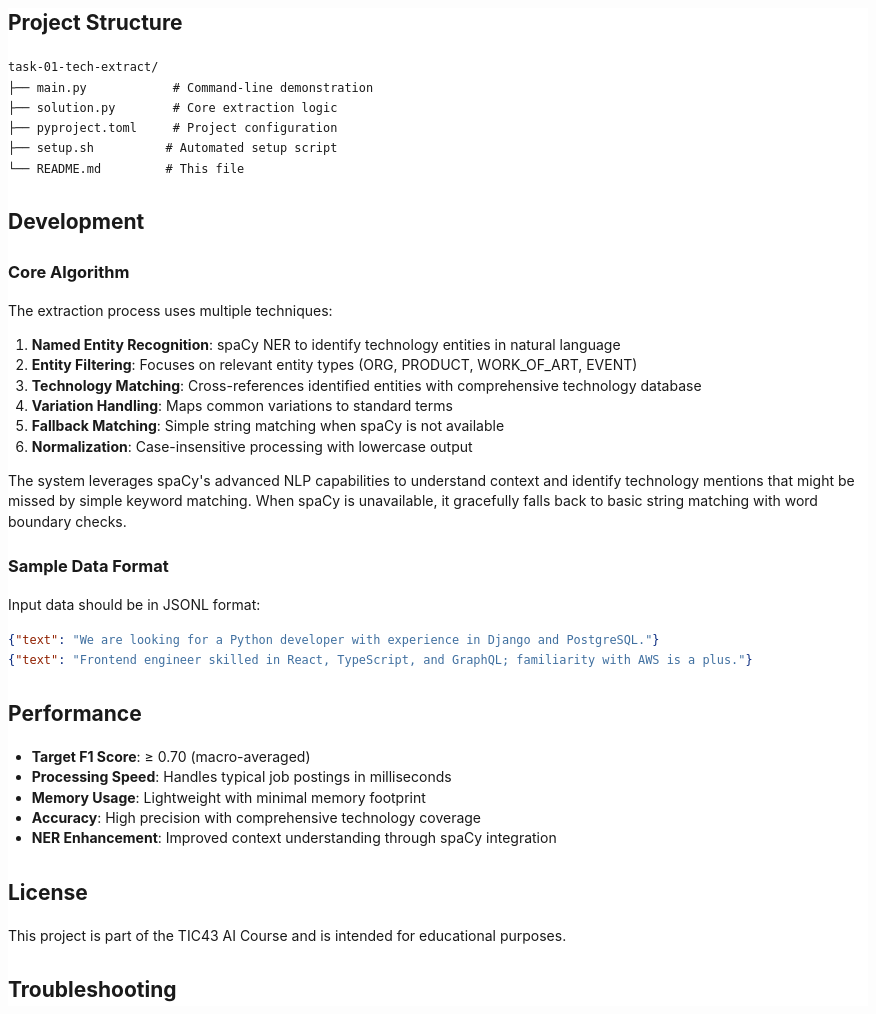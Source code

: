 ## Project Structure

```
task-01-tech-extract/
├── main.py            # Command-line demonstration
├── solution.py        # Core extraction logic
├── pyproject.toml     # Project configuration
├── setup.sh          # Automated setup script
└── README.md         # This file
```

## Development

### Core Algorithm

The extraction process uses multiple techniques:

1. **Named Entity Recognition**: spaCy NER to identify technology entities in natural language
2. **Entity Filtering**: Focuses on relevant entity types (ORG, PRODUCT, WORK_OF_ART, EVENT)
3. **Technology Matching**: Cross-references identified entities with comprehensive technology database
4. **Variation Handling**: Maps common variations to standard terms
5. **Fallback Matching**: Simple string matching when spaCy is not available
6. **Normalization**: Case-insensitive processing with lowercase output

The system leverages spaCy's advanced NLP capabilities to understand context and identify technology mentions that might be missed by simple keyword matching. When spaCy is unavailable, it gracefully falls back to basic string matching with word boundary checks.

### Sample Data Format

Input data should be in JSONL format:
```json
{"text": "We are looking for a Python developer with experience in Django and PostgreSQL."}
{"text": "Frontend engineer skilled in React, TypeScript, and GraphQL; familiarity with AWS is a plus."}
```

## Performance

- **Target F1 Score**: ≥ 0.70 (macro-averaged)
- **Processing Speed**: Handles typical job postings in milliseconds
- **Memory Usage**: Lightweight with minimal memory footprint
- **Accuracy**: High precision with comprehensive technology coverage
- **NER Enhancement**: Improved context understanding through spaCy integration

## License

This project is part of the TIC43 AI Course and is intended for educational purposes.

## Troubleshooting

> [Problem] Would you please output the listing above exactly, leaving out the pictures?

> [Result]
Source code

: ## Project Structure

```
task-01-tech-extract/
├── main.py            # Command-line demonstration
├── solution.py        # Core extraction logic
├── pyproject.toml     # Project configuration
├── setup.sh          # Automated setup script
└── README.md         # This file
```

## Development

### Core Algorithm

The extraction process uses multiple techniques:

1. **Named Entity Recognition**: spaCy NER to identify technology entities in natural language
2. **Entity Filtering**: Focuses on relevant entity types (ORG, PRODUCT, WORK_OF_ART, EVENT)
3. **Technology Matching**: Cross-references identified entities with comprehensive technology database
4. **Variation Handling**: Maps common variations to standard terms
5. **Fallback Matching**: Simple string matching when spaCy is not available
6. **Normalization**: Case-insensitive processing with lowercase output

The system leverages spaCy's advanced NLP capabilities to understand context and identify technology mentions that might be missed by simple keyword matching. When spaCy is unavailable, it gracefully falls back to basic string matching with word boundary checks.

### Sample Data Format

Input data should be in JSONL format:
```json
{"text": "We are looking for a Python developer with experience in Django and PostgreSQL."}
{"text": "Frontend engineer skilled in React, TypeScript, and GraphQL; familiarity with AWS is a plus."}
```

## Performance

- **Target F1 Score**: ≥ 0.70 (macro-averaged)
- **Processing Speed**: Handles typical job postings in milliseconds
- **Memory Usage**: Lightweight with minimal memory footprint
- **Accuracy**: High precision with comprehensive technology coverage
- **NER Enhancement**: Improved context understanding through spaCy integration

## License

This project is part of the TIC43 AI Course and is intended for educational purposes.

## Troubleshooting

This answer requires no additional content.